WHAT TO DO
Could you restate the data word for word and drop the pictures?

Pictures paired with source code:
--- START ---
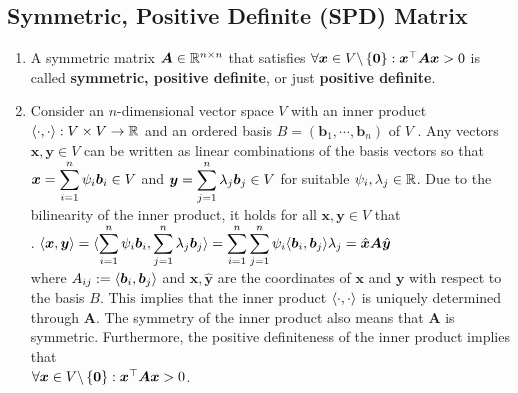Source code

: \subsection{Symmetric, Positive Definite (SPD) Matrix}

\begin{enumerate}
    \item 
    \begin{definition}
        A symmetric matrix $\bm{A} \in \mathbb{R}^{n\times n}$ that satisfies $\forall \bm{x} \in V \backslash \left\{\bm{0}\right\} : \bm{x}^\top \bm{Ax} > 0$ is called \textbf{symmetric, positive definite}, or just \textbf{positive definite}.
        \hfill \cite{mfml/book/mml/Deisenroth-Faisal-Ong}
    \end{definition}

    \item Consider an $n$-dimensional vector space $V$ with an inner product $\langle\cdot, \cdot\rangle : V \times V \to \mathbb{R}$ and an ordered basis $B = (\bm{b}_1, \cdots , \bm{b}_n)$ of $V$ . 
    Any vectors $\bm{x}, \bm{y} \in  V$ can be written as linear combinations of the basis vectors so that $\bm{x} = \displaystyle\sum^n _{i=1} \psi _i \bm{b}_i \in  V$ and $\bm{y} = \displaystyle\sum ^n _{j=1} \lambda _j \bm{b}_j \in  V$ for suitable $\psi _i , \lambda _j \in  \mathbb{R}$. 
    Due to the bilinearity of the inner product, it holds for all $\bm{x}, \bm{y} \in  V$ that
    \hfill \cite{mfml/book/mml/Deisenroth-Faisal-Ong}
    \\
    .\hfill
    $
        \langle\bm{x}, \bm{y}\rangle
        = \langle
            \displaystyle\sum^n _{i=1} \psi _i \bm{b}_i,
            \displaystyle\sum ^n _{j=1} \lambda _j \bm{b}_j
        \rangle
        = \displaystyle\sum^n _{i=1} \displaystyle\sum ^n _{j=1} \psi _i \langle\bm{b}_i, \bm{b}_j\rangle \lambda _j
        = \hat{\bm{x}} \bm{A} \hat{\bm{y}}
    $
    \hfill \cite{mfml/book/mml/Deisenroth-Faisal-Ong}
    \\
    where $A_{ij} := \langle\bm{b}_i , \bm{b}_j\rangle$ and $\hat{\bm{x}}, \hat{\bm{y}}$ are the coordinates of $\bm{x}$ and $\bm{y}$ with respect to the basis $B$.
    This implies that the inner product $\langle\cdot, \cdot\rangle$ is uniquely determined through $\bm{A}$. 
    The symmetry of the inner product also means that $\bm{A}$ is symmetric. 
    Furthermore, the positive definiteness of the inner product implies that
    \\
    $\forall \bm{x} \in V \backslash \left\{\bm{0}\right\} : \bm{x}^\top \bm{Ax} > 0$.
    \hfill \cite{mfml/book/mml/Deisenroth-Faisal-Ong}


\end{enumerate}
--- END ---
EXPECTED OUTPUT
Source code

: \subsection{Symmetric, Positive Definite (SPD) Matrix}

\begin{enumerate}
    \item 
    \begin{definition}
        A symmetric matrix $\bm{A} \in \mathbb{R}^{n\times n}$ that satisfies $\forall \bm{x} \in V \backslash \left\{\bm{0}\right\} : \bm{x}^\top \bm{Ax} > 0$ is called \textbf{symmetric, positive definite}, or just \textbf{positive definite}.
        \hfill \cite{mfml/book/mml/Deisenroth-Faisal-Ong}
    \end{definition}

    \item Consider an $n$-dimensional vector space $V$ with an inner product $\langle\cdot, \cdot\rangle : V \times V \to \mathbb{R}$ and an ordered basis $B = (\bm{b}_1, \cdots , \bm{b}_n)$ of $V$ . 
    Any vectors $\bm{x}, \bm{y} \in  V$ can be written as linear combinations of the basis vectors so that $\bm{x} = \displaystyle\sum^n _{i=1} \psi _i \bm{b}_i \in  V$ and $\bm{y} = \displaystyle\sum ^n _{j=1} \lambda _j \bm{b}_j \in  V$ for suitable $\psi _i , \lambda _j \in  \mathbb{R}$. 
    Due to the bilinearity of the inner product, it holds for all $\bm{x}, \bm{y} \in  V$ that
    \hfill \cite{mfml/book/mml/Deisenroth-Faisal-Ong}
    \\
    .\hfill
    $
        \langle\bm{x}, \bm{y}\rangle
        = \langle
            \displaystyle\sum^n _{i=1} \psi _i \bm{b}_i,
            \displaystyle\sum ^n _{j=1} \lambda _j \bm{b}_j
        \rangle
        = \displaystyle\sum^n _{i=1} \displaystyle\sum ^n _{j=1} \psi _i \langle\bm{b}_i, \bm{b}_j\rangle \lambda _j
        = \hat{\bm{x}} \bm{A} \hat{\bm{y}}
    $
    \hfill \cite{mfml/book/mml/Deisenroth-Faisal-Ong}
    \\
    where $A_{ij} := \langle\bm{b}_i , \bm{b}_j\rangle$ and $\hat{\bm{x}}, \hat{\bm{y}}$ are the coordinates of $\bm{x}$ and $\bm{y}$ with respect to the basis $B$.
    This implies that the inner product $\langle\cdot, \cdot\rangle$ is uniquely determined through $\bm{A}$. 
    The symmetry of the inner product also means that $\bm{A}$ is symmetric. 
    Furthermore, the positive definiteness of the inner product implies that
    \\
    $\forall \bm{x} \in V \backslash \left\{\bm{0}\right\} : \bm{x}^\top \bm{Ax} > 0$.
    \hfill \cite{mfml/book/mml/Deisenroth-Faisal-Ong}


\end{enumerate}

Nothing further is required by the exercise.